# [Activity]
Your task is to transcribe all of the data below exactly, omitting the images.

BEGIN Source material

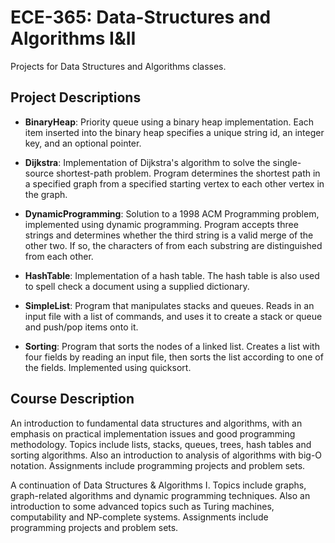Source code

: # ECE-365: Data-Structures and Algorithms I&II
Projects for Data Structures and Algorithms classes.

## Project Descriptions

- **BinaryHeap**: Priority queue using a binary heap implementation. Each item inserted into the binary heap specifies a unique string id, an integer key, and an optional pointer.

- **Dijkstra**: Implementation of Dijkstra's algorithm to solve the single-source shortest-path problem. Program determines the shortest path in a specified graph from a specified starting vertex to each other vertex in the graph.

- **DynamicProgramming**: Solution to a 1998 ACM Programming problem, implemented using dynamic programming. Program accepts three strings and determines whether the third string is a valid merge of the other two. If so, the characters of from each substring are distinguished from each other.

- **HashTable**: Implementation of a hash table. The hash table is also used to spell check a document using a supplied dictionary.

- **SimpleList**: Program that manipulates stacks and queues. Reads in an input file with a list of commands, and uses it to create a stack or queue and push/pop items onto it.

- **Sorting**: Program that sorts the nodes of a linked list. Creates a list with four fields by reading an input file, then sorts the list according to one of the fields. Implemented using quicksort.

## Course Description
An introduction to fundamental data structures and algorithms, with an emphasis on practical implementation issues and good programming methodology. Topics include lists, stacks, queues, trees, hash tables and sorting algorithms. Also an introduction to analysis of algorithms with big-O notation. Assignments include programming projects and problem sets.

A continuation of Data Structures & Algorithms I. Topics include graphs, graph-related algorithms and dynamic programming techniques. Also an introduction to some advanced topics such as Turing machines, computability and NP-complete systems. Assignments include programming projects and problem sets.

END Source material

# [Reply to the task]
Source code

: # ECE-365: Data-Structures and Algorithms I&II
Projects for Data Structures and Algorithms classes.

## Project Descriptions

- **BinaryHeap**: Priority queue using a binary heap implementation. Each item inserted into the binary heap specifies a unique string id, an integer key, and an optional pointer.

- **Dijkstra**: Implementation of Dijkstra's algorithm to solve the single-source shortest-path problem. Program determines the shortest path in a specified graph from a specified starting vertex to each other vertex in the graph.

- **DynamicProgramming**: Solution to a 1998 ACM Programming problem, implemented using dynamic programming. Program accepts three strings and determines whether the third string is a valid merge of the other two. If so, the characters of from each substring are distinguished from each other.

- **HashTable**: Implementation of a hash table. The hash table is also used to spell check a document using a supplied dictionary.

- **SimpleList**: Program that manipulates stacks and queues. Reads in an input file with a list of commands, and uses it to create a stack or queue and push/pop items onto it.

- **Sorting**: Program that sorts the nodes of a linked list. Creates a list with four fields by reading an input file, then sorts the list according to one of the fields. Implemented using quicksort.

## Course Description
An introduction to fundamental data structures and algorithms, with an emphasis on practical implementation issues and good programming methodology. Topics include lists, stacks, queues, trees, hash tables and sorting algorithms. Also an introduction to analysis of algorithms with big-O notation. Assignments include programming projects and problem sets.

A continuation of Data Structures & Algorithms I. Topics include graphs, graph-related algorithms and dynamic programming techniques. Also an introduction to some advanced topics such as Turing machines, computability and NP-complete systems. Assignments include programming projects and problem sets.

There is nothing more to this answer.